Following on from Chopard Manufacture in 1996, the brand opened a second site, Fleurier Ebauches, in 2009. Designed for high-volume production, it makes the new ladies’ calibre for the Happy Sport that Chopard is presenting at Baselworld 2018.

At a time when reindustrialization efforts are high on government agendas, especially in the United States, it might come as a surprise to learn that Val de Travers, a Swiss valley in the canton of Neuchâtel, and more specifically the quiet town of Fleurier are twenty years ahead of the trend. Most of the credit for this goes to the watch industry and the three brands that have set up their production capacity in the region. Parmigiani was first to arrive in 1975, forming a vertically integrated group with Vaucher Manufacture Fleurier shortly after; Bovet came next, in 1989, opening part of its workshops inside Château de Môtiers, and thirdly Chopard, in 1996. Through them, a tradition has been revived.

Watchmaking was introduced to Fleurier in 1730, and by the end of the 1700s this rural village had become home to 106 watchmakers – 13% of the population. After growing steadily, activity really took off from 1820 when the Bovet brothers, who had a virtual monopoly on watch exports to China, chose Fleurier to produce their famous “Chinese” pocket watches. The town prospered; its reputation grew alongside its population, which doubled during the second half of the nineteenth century. Come 1890, some 650 watchmakers had set up shop there, making up over a fifth of the townsfolk. Watches left Fleurier for China, but also Turkey, Egypt, the United States, England, France and Spain. Then came the depression years of the 1930s. The golden age of watchmaking in Fleurier was over… or so it seemed.

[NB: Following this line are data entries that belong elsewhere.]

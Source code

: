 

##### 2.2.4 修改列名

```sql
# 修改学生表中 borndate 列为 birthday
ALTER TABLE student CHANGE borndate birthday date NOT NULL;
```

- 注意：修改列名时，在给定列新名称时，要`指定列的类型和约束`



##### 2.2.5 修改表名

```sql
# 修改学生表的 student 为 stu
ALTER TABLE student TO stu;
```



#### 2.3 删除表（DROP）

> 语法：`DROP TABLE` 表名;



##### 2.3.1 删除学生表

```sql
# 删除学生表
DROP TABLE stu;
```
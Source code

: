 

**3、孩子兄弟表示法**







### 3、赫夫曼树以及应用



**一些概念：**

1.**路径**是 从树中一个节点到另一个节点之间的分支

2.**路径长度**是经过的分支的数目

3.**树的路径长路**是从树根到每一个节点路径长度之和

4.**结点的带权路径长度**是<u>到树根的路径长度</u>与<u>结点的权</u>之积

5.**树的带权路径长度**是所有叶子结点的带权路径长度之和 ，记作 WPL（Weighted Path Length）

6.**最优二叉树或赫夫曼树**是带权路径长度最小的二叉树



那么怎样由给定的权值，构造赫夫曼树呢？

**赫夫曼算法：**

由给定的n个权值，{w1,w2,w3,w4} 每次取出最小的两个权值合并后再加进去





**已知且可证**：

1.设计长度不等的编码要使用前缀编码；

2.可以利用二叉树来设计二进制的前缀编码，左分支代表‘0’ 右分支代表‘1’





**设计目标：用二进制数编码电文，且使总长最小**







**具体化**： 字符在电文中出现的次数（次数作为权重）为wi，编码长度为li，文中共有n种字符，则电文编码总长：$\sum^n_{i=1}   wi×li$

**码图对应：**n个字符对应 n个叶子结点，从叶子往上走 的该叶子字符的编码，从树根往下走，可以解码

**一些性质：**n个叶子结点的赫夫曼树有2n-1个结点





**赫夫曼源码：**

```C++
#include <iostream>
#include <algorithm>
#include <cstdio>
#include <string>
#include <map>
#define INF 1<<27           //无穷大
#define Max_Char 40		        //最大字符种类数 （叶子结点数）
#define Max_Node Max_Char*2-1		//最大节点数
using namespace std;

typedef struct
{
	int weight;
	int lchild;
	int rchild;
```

For Chopard, having its own manufacturing facility was the only means of taking the brand higher up the quality ladder.
Manufacture movements for women, too

Enter our trio of watchmakers. For Karl-Friedrich Scheufele, co-president of Chopard, having its own manufacturing facility was the only conceivable means of taking the brand higher up the quality ladder. The first step was completed in 1996 with the opening of a production site manufacturing high-end L.U.C movements. Some 160 people now work there. A man of singular vision, as well as great conviction, Scheufele engineered the next step in his project and in 2009 Fleurier Ebauches saw daylight – a new unit producing the brand’s large-volume calibres that employs around fifty staff. Anyone visiting the site will notice the highly automated production lines and just-in-time organisation aimed at minimising inventory and maximising productivity. Between 11,000 and 15,000 units are made there each year, although the site is equipped for a far greater capacity of up to 60,000 units.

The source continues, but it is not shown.